L'aspect horreur ne prend jamais. Certes il y a une ambiance malsaine dans cette maison toujours envahie d'inconnus, mais il n'y a pas beaucoup de moments où vraiment on a une atmosphère travaillée à l'écriture. On s'ennuie donc un peu face à cette approche timide du genre. L'auteur tombe régulièrement dans le bizarre facile sans jamais oser développer une approche ou l'autre. Le mystère seul ne suffit pas à créer la peur.


La mise en scène est peu plaisante. Le parti pris d'avoir l'actrice principale dans tous les plans ne sert absolument pas l'intrigue, surtout quand celle-ci n'a rien à dire, rien à faire. C'est surtout gênant lorsque cela perturbe le champ-contrechamp d'une scène ; ce ne sont pas des sautes d'axe mais le rapport de l'un à l'autre est parfois un peu étrange. Et puis Darren en fait tellement : pourquoi ne pas se la jouer discrètement ? pourquoi ne pas amener subtilement l'actrice dans chaque plan plutôt que de lui tourner autour de manière aussi grossière.
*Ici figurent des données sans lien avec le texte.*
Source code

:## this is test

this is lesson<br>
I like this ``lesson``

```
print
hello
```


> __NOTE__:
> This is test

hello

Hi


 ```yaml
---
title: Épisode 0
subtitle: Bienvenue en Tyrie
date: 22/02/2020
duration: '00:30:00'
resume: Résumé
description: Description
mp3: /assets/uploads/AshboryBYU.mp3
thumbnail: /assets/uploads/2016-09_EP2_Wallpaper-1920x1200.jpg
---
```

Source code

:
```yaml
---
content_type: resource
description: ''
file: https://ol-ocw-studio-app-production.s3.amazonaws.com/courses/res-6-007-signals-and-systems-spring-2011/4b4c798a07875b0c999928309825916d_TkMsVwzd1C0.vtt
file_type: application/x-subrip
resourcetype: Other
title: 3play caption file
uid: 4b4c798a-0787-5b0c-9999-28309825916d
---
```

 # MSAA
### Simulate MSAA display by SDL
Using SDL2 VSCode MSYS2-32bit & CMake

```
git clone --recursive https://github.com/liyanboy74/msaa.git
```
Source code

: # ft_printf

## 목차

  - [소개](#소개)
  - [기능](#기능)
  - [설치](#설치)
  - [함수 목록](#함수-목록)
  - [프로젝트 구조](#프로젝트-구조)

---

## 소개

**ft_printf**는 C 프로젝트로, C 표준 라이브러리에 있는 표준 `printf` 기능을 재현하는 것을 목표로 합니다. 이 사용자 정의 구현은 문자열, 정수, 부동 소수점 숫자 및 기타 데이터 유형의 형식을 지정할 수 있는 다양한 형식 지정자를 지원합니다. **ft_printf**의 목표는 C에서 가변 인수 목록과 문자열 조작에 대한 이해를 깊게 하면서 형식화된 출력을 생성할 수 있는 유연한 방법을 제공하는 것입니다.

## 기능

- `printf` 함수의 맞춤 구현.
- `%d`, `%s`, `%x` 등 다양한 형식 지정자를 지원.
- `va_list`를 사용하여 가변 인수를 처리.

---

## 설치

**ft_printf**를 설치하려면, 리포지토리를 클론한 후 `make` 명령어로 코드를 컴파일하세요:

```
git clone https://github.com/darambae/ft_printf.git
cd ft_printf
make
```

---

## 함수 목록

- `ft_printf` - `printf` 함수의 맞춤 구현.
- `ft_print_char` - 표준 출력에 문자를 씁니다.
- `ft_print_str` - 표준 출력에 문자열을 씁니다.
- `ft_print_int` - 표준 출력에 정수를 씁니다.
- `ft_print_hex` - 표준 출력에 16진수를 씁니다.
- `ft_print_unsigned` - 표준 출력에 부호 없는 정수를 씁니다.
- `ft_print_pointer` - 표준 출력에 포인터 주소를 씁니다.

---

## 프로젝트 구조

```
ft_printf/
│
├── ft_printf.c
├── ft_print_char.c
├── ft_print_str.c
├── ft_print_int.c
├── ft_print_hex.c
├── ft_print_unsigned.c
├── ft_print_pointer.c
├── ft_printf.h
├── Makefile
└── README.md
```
De plus, la manière dont il suit ses acteurs ne rime plus à grand chose aujourd'hui : c'est devenu systématique, ça n'a plus autant de force que dans, par exemple, "The Wrestler", c'est devenu un artifice facile dénué de sens. Cela casse aussi la volonté de faire sursauter son spectateur : j'ai rarement vu d'aussi mauvais jumpscare (en plus je ne sais pas ce que ça vient ficher dans un film pareil, ça désamorce complètement les ambiances que l'auteur essaie péniblement de créer).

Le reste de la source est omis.